Los cimientos: De las aulas al primer pulso
Los orígenes del proyecto se remontan al Chillán de finales de los noventa. Con apenas dieciséis años y cursando tercero medio, Rodrigo Orellana Altimiras ya daba sus primeros pasos en la guitarra y se alineaba a su primera banda, Vinagres (hoy en día PsychoBrain). Sin embargo, un primer accidente cerebrovascular (ACV) a los 17 años marcó un antes y un después en su juventud, alterando su movilidad y desafiando su relación con el instrumento.
Lejos de abandonar el camino, Rodrigo se trasladó a Valdivia para estudiar Ingeniería Acústica en la Universidad Austral, donde integró el proyecto Monofónicos junto a su amigo y compañero baterista Mauricio Gutiérrez.
Fue en esta etapa cuando sufrió un segundo ACV, de carácter muy severo y decisivo, que lo dejó con hemiplejia en el costado derecho y problemas muy graves de movilidad. Esta dura prueba transformó radicalmente su relación con la interpretación, obligándolo a redescubrir el camino de la música desde la adversidad. Años más tarde, ya instalado en Santiago para especializarse en Ingeniería en Sonido, se unió al proyecto Poder Naranja, liderado por su compañero de universidad, Cristóbal Soto García.

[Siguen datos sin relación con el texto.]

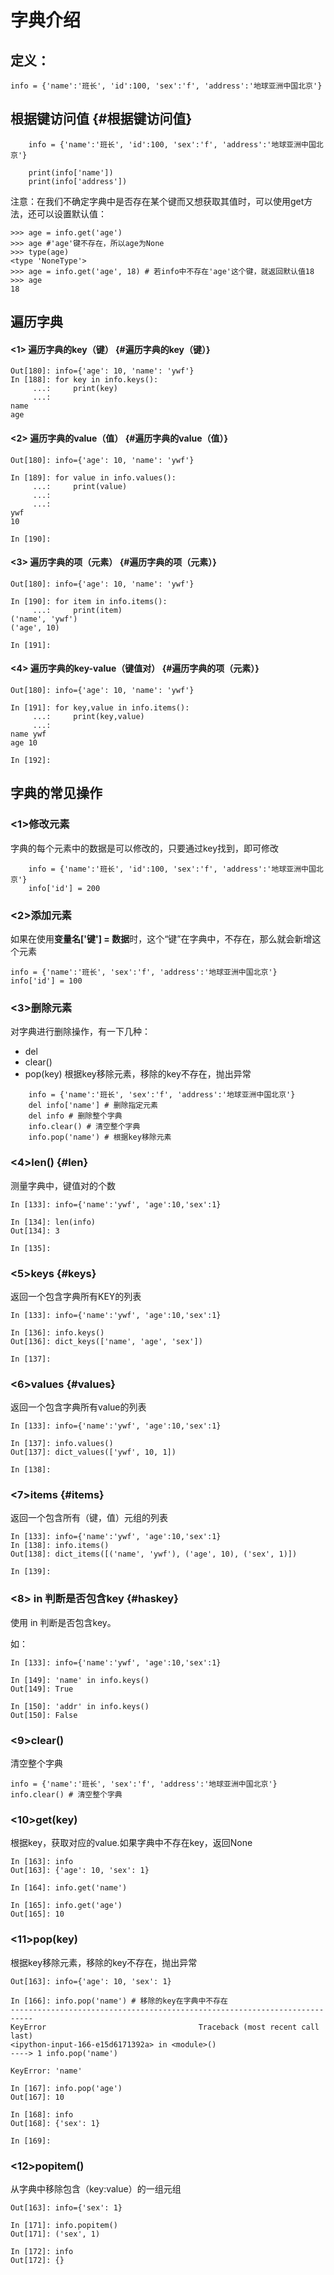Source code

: # 字典介绍

## 定义：

```
info = {'name':'班长', 'id':100, 'sex':'f', 'address':'地球亚洲中国北京'}
```

## 根据键访问值 {#根据键访问值}

```
    info = {'name':'班长', 'id':100, 'sex':'f', 'address':'地球亚洲中国北京'}

    print(info['name'])
    print(info['address'])
```

注意：在我们不确定字典中是否存在某个键而又想获取其值时，可以使用get方法，还可以设置默认值：

```
>>> age = info.get('age')
>>> age #'age'键不存在，所以age为None
>>> type(age)
<type 'NoneType'>
>>> age = info.get('age', 18) # 若info中不存在'age'这个键，就返回默认值18
>>> age
18
```

## 遍历字典

#### &lt;1&gt; 遍历字典的key（键） {#遍历字典的key（键）}

```
Out[180]: info={'age': 10, 'name': 'ywf'}
In [188]: for key in info.keys():
     ...:     print(key)
     ...:
name
age
```

#### &lt;2&gt; 遍历字典的value（值） {#遍历字典的value（值）}

```
Out[180]: info={'age': 10, 'name': 'ywf'}

In [189]: for value in info.values():
     ...:     print(value)
     ...:
     ...:
ywf
10

In [190]:
```

#### &lt;3&gt; 遍历字典的项（元素） {#遍历字典的项（元素）}

```
Out[180]: info={'age': 10, 'name': 'ywf'}

In [190]: for item in info.items():
     ...:     print(item)
('name', 'ywf')
('age', 10)

In [191]:
```

#### &lt;4&gt; 遍历字典的key-value（键值对） {#遍历字典的项（元素）}

```
Out[180]: info={'age': 10, 'name': 'ywf'}

In [191]: for key,value in info.items():
     ...:     print(key,value)
     ...:
name ywf
age 10

In [192]:
```

## 字典的常见操作

### &lt;1&gt;修改元素

字典的每个元素中的数据是可以修改的，只要通过key找到，即可修改

```
    info = {'name':'班长', 'id':100, 'sex':'f', 'address':'地球亚洲中国北京'}
    info['id'] = 200
```

### &lt;2&gt;添加元素

如果在使用**变量名\['键'\] = 数据**时，这个“键”在字典中，不存在，那么就会新增这个元素

```
info = {'name':'班长', 'sex':'f', 'address':'地球亚洲中国北京'}
info['id'] = 100
```

### &lt;3&gt;删除元素

对字典进行删除操作，有一下几种：

* del
* clear\(\)
* pop\(key\) 根据key移除元素，移除的key不存在，抛出异常

```
    info = {'name':'班长', 'sex':'f', 'address':'地球亚洲中国北京'}
    del info['name'] # 删除指定元素
    del info # 删除整个字典
    info.clear() # 清空整个字典
    info.pop('name') # 根据key移除元素
```

### &lt;4&gt;len\(\) {#len}

测量字典中，键值对的个数

```
In [133]: info={'name':'ywf', 'age':10,'sex':1}

In [134]: len(info)
Out[134]: 3

In [135]:
```

### &lt;5&gt;keys {#keys}

返回一个包含字典所有KEY的列表

```
In [133]: info={'name':'ywf', 'age':10,'sex':1}

In [136]: info.keys()
Out[136]: dict_keys(['name', 'age', 'sex'])

In [137]:
```

### &lt;6&gt;values {#values}

返回一个包含字典所有value的列表

```
In [133]: info={'name':'ywf', 'age':10,'sex':1}

In [137]: info.values()
Out[137]: dict_values(['ywf', 10, 1])

In [138]:
```

### &lt;7&gt;items {#items}

返回一个包含所有（键，值）元组的列表

```
In [133]: info={'name':'ywf', 'age':10,'sex':1}
In [138]: info.items()
Out[138]: dict_items([('name', 'ywf'), ('age', 10), ('sex', 1)])

In [139]:
```

### &lt;8&gt; in 判断是否包含key {#haskey}

使用 in 判断是否包含key。

如：

```
In [133]: info={'name':'ywf', 'age':10,'sex':1}

In [149]: 'name' in info.keys()
Out[149]: True

In [150]: 'addr' in info.keys()
Out[150]: False
```

### &lt;9&gt;clear\(\)

清空整个字典

```
info = {'name':'班长', 'sex':'f', 'address':'地球亚洲中国北京'}
info.clear() # 清空整个字典
```

### &lt;10&gt;get\(key\)

根据key，获取对应的value.如果字典中不存在key，返回None

```
In [163]: info
Out[163]: {'age': 10, 'sex': 1}

In [164]: info.get('name')

In [165]: info.get('age')
Out[165]: 10
```

### &lt;11&gt;pop\(key\)

根据key移除元素，移除的key不存在，抛出异常

```
Out[163]: info={'age': 10, 'sex': 1}

In [166]: info.pop('name') # 移除的key在字典中不存在
---------------------------------------------------------------------------
KeyError                                  Traceback (most recent call last)
<ipython-input-166-e15d6171392a> in <module>()
----> 1 info.pop('name')

KeyError: 'name'

In [167]: info.pop('age')
Out[167]: 10

In [168]: info
Out[168]: {'sex': 1}

In [169]:
```

### &lt;12&gt;popitem\(\)

从字典中移除包含（key:value）的一组元组

```
Out[163]: info={'sex': 1}

In [171]: info.popitem()
Out[171]: ('sex', 1)

In [172]: info
Out[172]: {}
```




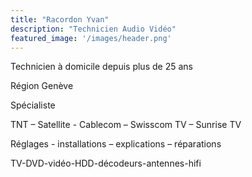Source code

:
 ```yaml
---
title: "Racordon Yvan"
description: "Technicien Audio Vidéo"
featured_image: '/images/header.png'
---
```


Technicien à domicile depuis plus de 25 ans

Région Genève

Spécialiste

TNT – Satellite - Cablecom – Swisscom TV – Sunrise TV

Réglages - installations – explications – réparations

TV-DVD-vidéo-HDD-décodeurs-antennes-hifi
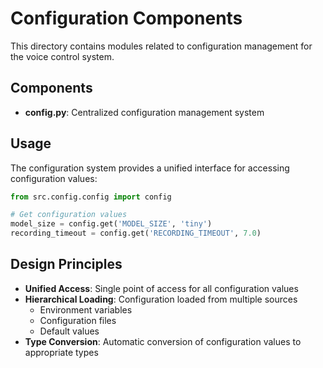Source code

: # Configuration Components

This directory contains modules related to configuration management for the voice control system.

## Components

- **config.py**: Centralized configuration management system

## Usage

The configuration system provides a unified interface for accessing configuration values:

```python
from src.config.config import config

# Get configuration values
model_size = config.get('MODEL_SIZE', 'tiny')
recording_timeout = config.get('RECORDING_TIMEOUT', 7.0)
```

## Design Principles

- **Unified Access**: Single point of access for all configuration values
- **Hierarchical Loading**: Configuration loaded from multiple sources
  - Environment variables
  - Configuration files
  - Default values
- **Type Conversion**: Automatic conversion of configuration values to appropriate types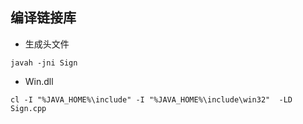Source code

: ## 编译链接库

- 生成头文件
```
javah -jni Sign 
```

- Win.dll
```
cl -I "%JAVA_HOME%\include" -I "%JAVA_HOME%\include\win32"  -LD Sign.cpp
```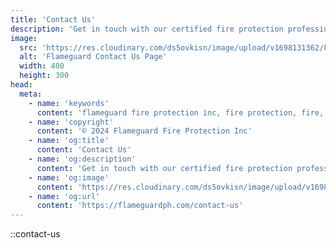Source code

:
 ```yaml
---
title: 'Contact Us'
description: 'Get in touch with our certified fire protection professionals.'
image:
  src: 'https://res.cloudinary.com/ds5ovkisn/image/upload/v1698131362/Flameguard%20Images/Header/contact-us_v0c0gq.webp'
  alt: 'Flameguard Contact Us Page'
  width: 400
  height: 300
head:
  meta: 
    - name: 'keywords'
      content: 'flameguard fire protection inc, fire protection, fire, flameguard, flameguard ph, flameguard ph contact us page, flameguard contact us page'
    - name: 'copyright'
      content: '© 2024 Flameguard Fire Protection Inc'
    - name: 'og:title'
      content: 'Contact Us'
    - name: 'og:description'
      content: 'Get in touch with our certified fire protection professionals.'
    - name: 'og:image'
      content: 'https://res.cloudinary.com/ds5ovkisn/image/upload/v1698131362/Flameguard%20Images/Header/contact-us_v0c0gq.webp'
    - name: 'og:url'
      content: 'https://flameguardph.com/contact-us'
---
```


::contact-us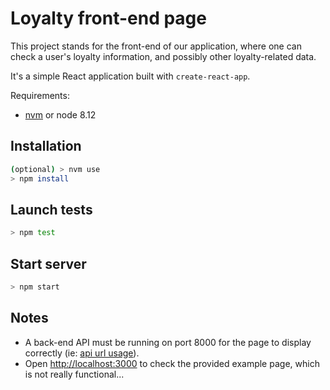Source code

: # Loyalty front-end page

This project stands for the front-end of our application, where one can check a user's loyalty information, 
and possibly other loyalty-related data.

It's a simple React application built with `create-react-app`.

Requirements:
- [nvm](https://github.com/creationix/nvm#installation) or node 8.12

## Installation
``` bash
(optional) > nvm use
> npm install
```

## Launch tests
``` bash
> npm test
```

## Start server
``` bash
> npm start
```

## Notes

* A back-end API must be running on port 8000 for the page to display correctly (ie: [api url usage](fullstack-developper/front/src/Rider.js:5)). 
* Open [http://localhost:3000](http://localhost:3000) to check the provided example page, which is not really functional...
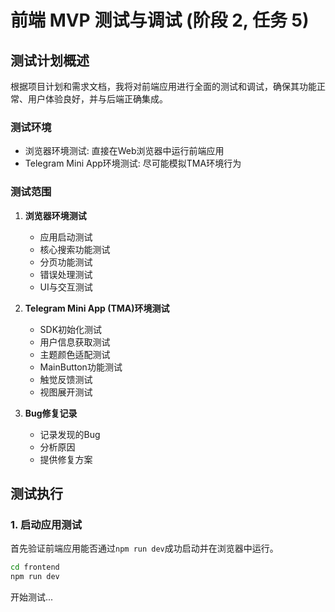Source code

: # 前端 MVP 测试与调试 (阶段 2, 任务 5)

## 测试计划概述

根据项目计划和需求文档，我将对前端应用进行全面的测试和调试，确保其功能正常、用户体验良好，并与后端正确集成。

### 测试环境

- 浏览器环境测试: 直接在Web浏览器中运行前端应用
- Telegram Mini App环境测试: 尽可能模拟TMA环境行为

### 测试范围

1. **浏览器环境测试**
   - 应用启动测试
   - 核心搜索功能测试
   - 分页功能测试
   - 错误处理测试
   - UI与交互测试

2. **Telegram Mini App (TMA)环境测试**
   - SDK初始化测试
   - 用户信息获取测试
   - 主题颜色适配测试
   - MainButton功能测试
   - 触觉反馈测试
   - 视图展开测试

3. **Bug修复记录**
   - 记录发现的Bug
   - 分析原因
   - 提供修复方案

## 测试执行

### 1. 启动应用测试

首先验证前端应用能否通过`npm run dev`成功启动并在浏览器中运行。

```bash
cd frontend
npm run dev
```

开始测试...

De esa etapa surgieron inquietudes creativas propias que lo impulsaron a buscar un sonido personal. Rodrigo comenzó a escribir sus canciones, a hacer su propia música, y luego de transitar por experiencias en agrupaciones como Capital, junto a los mismos compañeros de banda Julio Rubio y Fernando Esteban Zeballos, lograron concretar un debut en vivo inolvidable en el Barrio Inglés de Coquimbo bajo el nombre de Altimiras.